Mr. Castillo taught physics over at the high school, and if you ask me, he was the only reason our parents agreed to let us make the trip in the first place. Mrs. Castillo was so tiny she got mistaken for a student sometimes, but Mr. Castillo was something else. He wasn’t a big man, or a loud one—but nobody ever messed with him, not even the tough kids that had all the other teachers scared.
“Hey there, Mr. Castillo,” said Freddie. “Where’s everybody else?”
Mr. Castillo was shaving wood into tinder fuzz sticks with a survival knife. He laid a finished fuzz stick on the pile beside him and started making another before he answered. “Diana’s down at the stream with Rosa”—that’s Mrs. Castillo’s real name—“filling canteens and water bags. The others are gathering firewood.”
“More firewood?” I looked at the baby lumberyard Freddie and I had carried back with us. “What are we going to do with it all—burn down Chicago?”

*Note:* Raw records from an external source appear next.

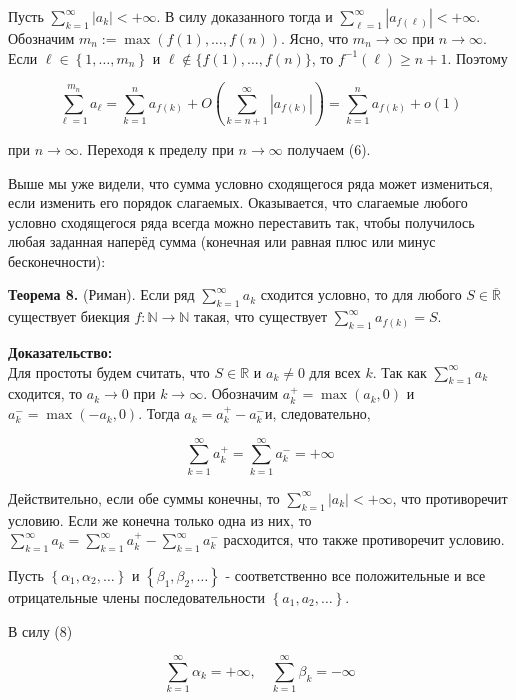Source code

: \documentclass[a4paper,12pt]{article} %
\begin{document}
	Пусть $\sum_{k=1}^{\infty}\left|a_{k}\right|<+\infty$. В силу доказанного тогда и $\sum_{\ell=1}^{\infty}\left|a_{f(\ell)}\right|<+\infty$. Обозначим $m_{n}:=\max (f(1), \ldots, f(n))$. Ясно, что $m_{n} \rightarrow \infty$ при $n \rightarrow \infty$. Если $\ell \in\left\{1, \ldots, m_{n}\right\}$ и $\ell \notin\{f(1), \ldots, f(n)\}$, то $f^{-1}(\ell) \geq n+1$. Поэтому
	
	$$
	\sum_{\ell=1}^{m_{n}} a_{\ell}=\sum_{k=1}^{n} a_{f(k)}+O\left(\sum_{k=n+1}^{\infty}\left|a_{f(k)}\right|\right)=\sum_{k=1}^{n} a_{f(k)}+o(1)
	$$
	
	при $n \rightarrow \infty$. Переходя к пределу при $n \rightarrow \infty$ получаем (6).
	
	Выше мы уже видели, что сумма условно сходящегося ряда может измениться, если изменить его порядок слагаемых. Оказывается, что слагаемые любого условно сходящегося ряда всегда можно переставить так, чтобы получилось любая заданная наперёд сумма (конечная или равная плюс или минус бесконечности):
	
	\textbf{Теорема 8.} (Риман). Если ряд $\sum_{k=1}^{\infty} a_{k}$ сходится условно, то для любого $S \in \overline{\mathbb{R}}$ существует биекция $f: \mathbb{N} \rightarrow \mathbb{N}$ такая, что существует $\sum_{k=1}^{\infty} a_{f(k)}=S$.
	
	\textbf{Доказательство:\\}
	Для простоты будем считать, что $S \in \mathbb{R}$ и $a_{k} \neq 0$ для всех $k$. Так как $\sum_{k=1}^{\infty} a_{k}$ сходится, то $a_{k} \rightarrow 0$ при $k \rightarrow \infty$. Обозначим $a_{k}^{+}=\max \left(a_{k}, 0\right)$ и $a_{k}^{-}=\max \left(-a_{k}, 0\right)$. Тогда $a_{k}=a_{k}^{+}-a_{k}^{-}$и, следовательно,
	
	$$
	\sum_{k=1}^{\infty} a_{k}^{+}=\sum_{k=1}^{\infty} a_{k}^{-}=+\infty
	$$
	
	Действительно, если обе суммы конечны, то $\sum_{k=1}^{\infty}\left|a_{k}\right|<+\infty$, что противоречит условию. Если же конечна только одна из них, то $\sum_{k=1}^{\infty} a_{k}=\sum_{k=1}^{\infty} a_{k}^{+}-\sum_{k=1}^{\infty} a_{k}^{-}$ расходится, что также противоречит условию.
	
	Пусть $\left\{\alpha_{1}, \alpha_{2}, \ldots\right\}$ и $\left\{\beta_{1}, \beta_{2}, \ldots\right\}$ - соответственно все положительные и все отрицательные члены последовательности $\left\{a_{1}, a_{2}, \ldots\right\}$.
	
	В силу (8)
	
	$$
	\sum_{k=1}^{\infty} \alpha_{k}=+\infty, \quad \sum_{k=1}^{\infty} \beta_{k}=-\infty
	$$
	
\end{document}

Mr. Castillo smiled and shook his head. “There are some things you can’t have too much of, and firewood is one of them.”
About that time Diana and Mrs. Castillo came back, lugging the last of the big folding water jugs between them, and the boys showed up a few minutes later. Jay brought in the most wood, just like he always did. Sometime during the last year, he’d grown muscles the other guys hadn’t yet, and he never lost a chance to rub it in.
Night falls earlier than you’d expect, up in the mountains. By the time we’d finished dinner, the sun had gone down and a few stars had started to come out. We built up our cookfire into a yellow blaze and settled down around the firepit to tell scary stories.
Mr. Castillo started things off with the story about the golden arm. That one’s so old I think I first heard it back in third grade, but he did a good job all the same. When he shouted “You Have It!” everybody jumped about a foot into the air and then pretended they hadn’t.
After that, Mrs. Castillo yawned and said it was time the old folks went to bed. She and Mr. Castillo headed off to the Poncho Palace, but the rest of us kept right on telling stories—the hitchhiker, the guy with the hook for a hand, all the other creepy ones.
When it came Diana’s turn, she did the one about the baby-sitter and the prowler on the upstairs phone; she said it happened to a friend of a cousin of hers, but Bill said they’d made a movie just like that a few years back. They probably had, too, if Bill said so. From the time he got tall enough to reach the ticket window, he’d seen every movie that came out—and as soon as his family got a VCR, he started playing catch-up on the oldies.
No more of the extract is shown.